*How to complete this task:* The data must be given again exactly as written, with all images omitted.

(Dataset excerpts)
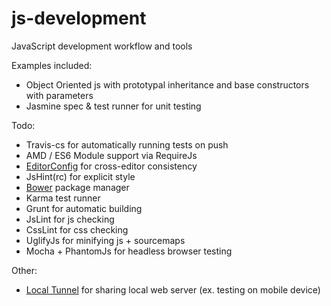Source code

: js-development
============

JavaScript development workflow and tools

Examples included:
  - Object Oriented js with prototypal inheritance and base constructors with parameters
  - Jasmine spec & test runner for unit testing

Todo:
  - Travis-cs for automatically running tests on push
  - AMD / ES6 Module support via RequireJs
  - [EditorConfig](http://editorconfig.org) for cross-editor consistency
  - JsHint(rc) for explicit style
  - [Bower](https://github.com/bower/bower) package manager
  - Karma test runner
  - Grunt for automatic building
  - JsLint for js checking
  - CssLint for css checking
  - UglifyJs for minifying js + sourcemaps
  - Mocha + PhantomJs for headless browser testing

Other:
  - [Local Tunnel](http://progrium.com/localtunnel) for sharing local web server (ex. testing on mobile device)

*Finished exercise:*
Source code

: js-development
============

JavaScript development workflow and tools

Examples included:
  - Object Oriented js with prototypal inheritance and base constructors with parameters
  - Jasmine spec & test runner for unit testing

Todo:
  - Travis-cs for automatically running tests on push
  - AMD / ES6 Module support via RequireJs
  - [EditorConfig](http://editorconfig.org) for cross-editor consistency
  - JsHint(rc) for explicit style
  - [Bower](https://github.com/bower/bower) package manager
  - Karma test runner
  - Grunt for automatic building
  - JsLint for js checking
  - CssLint for css checking
  - UglifyJs for minifying js + sourcemaps
  - Mocha + PhantomJs for headless browser testing

Other:
  - [Local Tunnel](http://progrium.com/localtunnel) for sharing local web server (ex. testing on mobile device)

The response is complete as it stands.